設立からここまで、大小様々なイベントの開催、清掃活動や地域団体への協力などの地域活動を通じて、会員同士のつながりや信頼感が生まれ、組織としての一体感も少しずつ高まってきた。

間中:大きなイベントばかりが目立ちますが、定期的な清掃活動や福祉施設へのお弁当の提供など、様々な地域活動もおこなってきました。こうした経験もあって、商店会という組織でありながら会員のなかでは自分たちのお店を考える前に地域のことを考えるという意識が強くなってきたと感じています。地域を意識すると、会員同士だけでなく地域住民や地域団体、行政の方々、活動を通じた外部の専門家などの幅広い人とのつながりが増え、新しい情報もたくさん入ってくるようになります。本業だけでは得られないこうした人とのつながりは、個人の能力にもプラスになる大きな価値だと考えています。こうした経験が、結果的に商店会の実務でも活躍してくれる人材が増えてきたことにつながっています。

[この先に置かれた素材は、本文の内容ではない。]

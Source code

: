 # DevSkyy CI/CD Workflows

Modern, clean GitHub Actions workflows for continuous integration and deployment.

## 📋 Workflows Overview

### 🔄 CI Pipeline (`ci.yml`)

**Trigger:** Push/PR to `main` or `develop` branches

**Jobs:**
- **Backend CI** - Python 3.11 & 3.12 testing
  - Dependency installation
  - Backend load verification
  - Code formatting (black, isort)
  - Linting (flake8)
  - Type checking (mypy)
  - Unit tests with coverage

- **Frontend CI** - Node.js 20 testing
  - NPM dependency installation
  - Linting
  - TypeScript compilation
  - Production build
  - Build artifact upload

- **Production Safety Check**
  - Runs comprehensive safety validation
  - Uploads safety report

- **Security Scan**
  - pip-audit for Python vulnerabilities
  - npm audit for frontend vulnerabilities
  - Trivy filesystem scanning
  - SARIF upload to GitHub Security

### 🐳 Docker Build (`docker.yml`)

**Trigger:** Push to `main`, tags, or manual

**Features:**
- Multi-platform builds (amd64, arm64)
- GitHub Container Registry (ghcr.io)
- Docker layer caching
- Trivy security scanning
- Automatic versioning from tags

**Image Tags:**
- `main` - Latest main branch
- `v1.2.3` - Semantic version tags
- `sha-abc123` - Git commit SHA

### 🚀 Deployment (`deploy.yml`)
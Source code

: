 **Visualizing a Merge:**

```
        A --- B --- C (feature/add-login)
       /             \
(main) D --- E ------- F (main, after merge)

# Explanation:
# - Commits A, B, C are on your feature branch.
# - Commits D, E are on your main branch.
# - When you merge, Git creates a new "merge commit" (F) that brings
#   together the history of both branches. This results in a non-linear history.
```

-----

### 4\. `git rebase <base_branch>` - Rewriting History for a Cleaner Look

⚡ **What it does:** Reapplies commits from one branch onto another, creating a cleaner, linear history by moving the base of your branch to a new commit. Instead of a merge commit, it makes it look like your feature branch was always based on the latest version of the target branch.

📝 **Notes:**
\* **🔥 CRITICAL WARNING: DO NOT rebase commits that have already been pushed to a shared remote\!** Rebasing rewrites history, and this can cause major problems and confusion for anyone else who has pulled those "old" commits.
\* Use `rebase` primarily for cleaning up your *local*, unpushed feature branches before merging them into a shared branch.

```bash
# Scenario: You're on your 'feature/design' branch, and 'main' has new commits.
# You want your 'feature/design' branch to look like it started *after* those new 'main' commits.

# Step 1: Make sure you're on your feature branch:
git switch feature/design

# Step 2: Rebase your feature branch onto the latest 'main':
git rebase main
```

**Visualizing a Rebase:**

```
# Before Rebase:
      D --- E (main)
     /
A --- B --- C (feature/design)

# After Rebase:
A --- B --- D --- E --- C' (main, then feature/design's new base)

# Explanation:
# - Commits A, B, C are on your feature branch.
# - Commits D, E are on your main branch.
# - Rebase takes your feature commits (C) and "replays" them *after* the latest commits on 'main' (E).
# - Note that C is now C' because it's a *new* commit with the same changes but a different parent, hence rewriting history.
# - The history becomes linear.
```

会員内では良い変化が生まれている一方で、活動の幅が広がってきたことによる人手不足は悩ましい問題のようだ。

間中:会員間の結束が高まり活躍する人材が増えたといっても、実務を担えるメンバーはごく一部に限られているのが実情です。来年(2019年)で設立から10年の節目を迎えますが、その先を見据えれば運営体制も大きな変化が必要だと感じています。現状のような一部の人間に負担がかたよっている状況を改善するため、できる限り作業を分担したり、部分的に外部協力者を使ったり、うまく世代交代と作業の分散ができるような工夫や努力を少しずつはじめています。ただ、何より一番大切なことは会員数を増やし人材を増やすことなのですが、その点がなかなかうまくいっていないことは悩ましく思っています。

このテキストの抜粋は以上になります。